SHORTER JEFF GOLDSTEIN: You pathetic liberal jerks, I was joking when I said cuff Sheehan to a radiator! You just can't perceive my strenuous and sophisticated humor, you stupid -- hey! I said I was joking! You must have very tight assholes because you are not laughing at my jokes, idiots! Etc.
SHORTER CRAZY JESUS LADY: I am tired of being a wall-flower. I go to be young with the young! Everybody: The Democrats are unhinged! The Dem-- what's that? You need proof of my loyalty? I must denounce Wendy Wasserstein? B-but wait -- I can imply she was right-wing, then there'll be no need... Oh. I'm sorry, comrade: yes, I meant prove she was right-wing.
EASY MONEY. As we have previously observed, conservative culture cops have gotten comfy reviewing films they haven't even seen, so why shouldn't National Review's John J. Miller pick up an easy extra buck at OpinionJournal reviewing the unreleased Curious George movie?
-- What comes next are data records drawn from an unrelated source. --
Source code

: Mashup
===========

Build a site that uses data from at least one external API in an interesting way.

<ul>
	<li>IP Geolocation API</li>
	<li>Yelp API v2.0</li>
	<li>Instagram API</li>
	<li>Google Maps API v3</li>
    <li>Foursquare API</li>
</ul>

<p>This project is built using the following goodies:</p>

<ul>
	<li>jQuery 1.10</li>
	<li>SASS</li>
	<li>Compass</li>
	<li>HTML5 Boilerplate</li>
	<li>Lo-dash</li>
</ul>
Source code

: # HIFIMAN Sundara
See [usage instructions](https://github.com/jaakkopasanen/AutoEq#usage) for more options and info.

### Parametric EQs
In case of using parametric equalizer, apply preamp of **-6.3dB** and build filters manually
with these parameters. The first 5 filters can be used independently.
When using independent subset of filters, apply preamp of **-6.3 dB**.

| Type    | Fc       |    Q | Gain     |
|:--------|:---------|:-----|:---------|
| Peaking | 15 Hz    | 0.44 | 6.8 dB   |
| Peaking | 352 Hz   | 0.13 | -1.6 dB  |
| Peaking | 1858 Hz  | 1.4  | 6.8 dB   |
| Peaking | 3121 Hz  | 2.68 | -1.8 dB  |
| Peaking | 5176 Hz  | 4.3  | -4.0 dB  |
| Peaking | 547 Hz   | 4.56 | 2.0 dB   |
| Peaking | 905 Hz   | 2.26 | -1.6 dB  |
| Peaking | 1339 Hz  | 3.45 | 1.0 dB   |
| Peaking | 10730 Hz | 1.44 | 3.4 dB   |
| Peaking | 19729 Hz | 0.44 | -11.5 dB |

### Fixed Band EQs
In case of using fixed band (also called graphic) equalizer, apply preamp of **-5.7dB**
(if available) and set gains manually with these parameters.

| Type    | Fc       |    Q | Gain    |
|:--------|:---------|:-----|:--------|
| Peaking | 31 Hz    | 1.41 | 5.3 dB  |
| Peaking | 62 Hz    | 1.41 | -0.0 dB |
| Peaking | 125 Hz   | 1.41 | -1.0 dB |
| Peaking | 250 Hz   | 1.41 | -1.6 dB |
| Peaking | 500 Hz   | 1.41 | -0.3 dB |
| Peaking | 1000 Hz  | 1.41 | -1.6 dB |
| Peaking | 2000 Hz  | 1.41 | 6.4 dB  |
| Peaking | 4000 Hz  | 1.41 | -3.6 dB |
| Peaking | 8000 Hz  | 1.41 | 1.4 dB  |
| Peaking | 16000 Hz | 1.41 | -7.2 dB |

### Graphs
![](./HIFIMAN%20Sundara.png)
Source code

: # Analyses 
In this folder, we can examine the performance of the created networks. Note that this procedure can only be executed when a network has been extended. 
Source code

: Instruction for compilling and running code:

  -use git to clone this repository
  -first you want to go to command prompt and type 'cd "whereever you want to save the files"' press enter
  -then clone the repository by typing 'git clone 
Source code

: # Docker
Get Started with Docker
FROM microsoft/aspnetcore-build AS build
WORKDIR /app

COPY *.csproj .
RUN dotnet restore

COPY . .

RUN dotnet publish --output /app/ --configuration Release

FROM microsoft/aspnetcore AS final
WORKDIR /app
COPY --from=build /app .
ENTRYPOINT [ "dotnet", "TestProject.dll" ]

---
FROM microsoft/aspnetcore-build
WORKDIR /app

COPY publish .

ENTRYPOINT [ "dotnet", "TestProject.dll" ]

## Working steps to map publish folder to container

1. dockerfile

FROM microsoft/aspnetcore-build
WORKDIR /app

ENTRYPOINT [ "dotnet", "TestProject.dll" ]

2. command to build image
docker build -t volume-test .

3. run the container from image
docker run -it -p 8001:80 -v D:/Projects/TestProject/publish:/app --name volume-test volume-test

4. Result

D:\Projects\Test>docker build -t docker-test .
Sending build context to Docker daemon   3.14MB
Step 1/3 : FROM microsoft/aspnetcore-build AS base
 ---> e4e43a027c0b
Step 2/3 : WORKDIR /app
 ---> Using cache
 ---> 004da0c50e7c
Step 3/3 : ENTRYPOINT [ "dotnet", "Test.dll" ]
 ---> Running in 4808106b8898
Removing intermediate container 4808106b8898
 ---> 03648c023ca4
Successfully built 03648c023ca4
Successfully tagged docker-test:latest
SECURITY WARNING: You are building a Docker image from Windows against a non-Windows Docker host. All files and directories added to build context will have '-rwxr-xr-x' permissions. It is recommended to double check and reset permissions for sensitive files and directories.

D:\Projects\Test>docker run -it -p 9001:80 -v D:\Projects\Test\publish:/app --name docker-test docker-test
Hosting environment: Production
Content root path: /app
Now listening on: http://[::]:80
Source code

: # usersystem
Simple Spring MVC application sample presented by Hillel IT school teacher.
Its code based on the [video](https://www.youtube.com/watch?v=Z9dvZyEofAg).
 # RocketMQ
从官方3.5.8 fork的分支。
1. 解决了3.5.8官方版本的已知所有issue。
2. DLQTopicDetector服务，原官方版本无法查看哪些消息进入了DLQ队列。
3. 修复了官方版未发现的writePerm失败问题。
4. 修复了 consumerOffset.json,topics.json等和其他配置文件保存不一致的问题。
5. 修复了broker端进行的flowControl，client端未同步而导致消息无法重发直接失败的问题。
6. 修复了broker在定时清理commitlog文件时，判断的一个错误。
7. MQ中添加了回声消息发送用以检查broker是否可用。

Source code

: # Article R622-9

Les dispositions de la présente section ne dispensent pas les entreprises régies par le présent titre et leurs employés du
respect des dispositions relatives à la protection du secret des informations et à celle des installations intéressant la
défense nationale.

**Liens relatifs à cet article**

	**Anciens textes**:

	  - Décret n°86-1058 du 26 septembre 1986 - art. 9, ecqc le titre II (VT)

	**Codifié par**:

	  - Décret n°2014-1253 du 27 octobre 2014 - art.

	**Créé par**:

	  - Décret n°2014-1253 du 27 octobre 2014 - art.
He actually does okay for a while, poking around the famed monkey's biographical data, but Miller knows he has to get to the right-wing money shot sometime, so about halfway down he tells us that "the first book (Curious George) violates our modern codes of political correctness," implying that the film, being a product of Hollyweird, has corrrr-rected that. And those trained to heed the PC dog-whistle lean forward, expecting news of some absurd liberal whitewash.

But Miller reports that, based on his close reading of the movie's trailer, while the original Man in the Yellow Hat was "a gun-toting poacher" who kidnapped George from his African home, he is now "an unarmed naturalist." Also, movie George does not smoke and drink, as did first-book George.

At this point even conservative parents are probably scratching their heads, thinking, Gee, we hates us some goddamn librul PC, but do we really want little Ayn and Whittaker to admire poachers and a cute little monkey who smokes and drinks? It is a children's movie, after all.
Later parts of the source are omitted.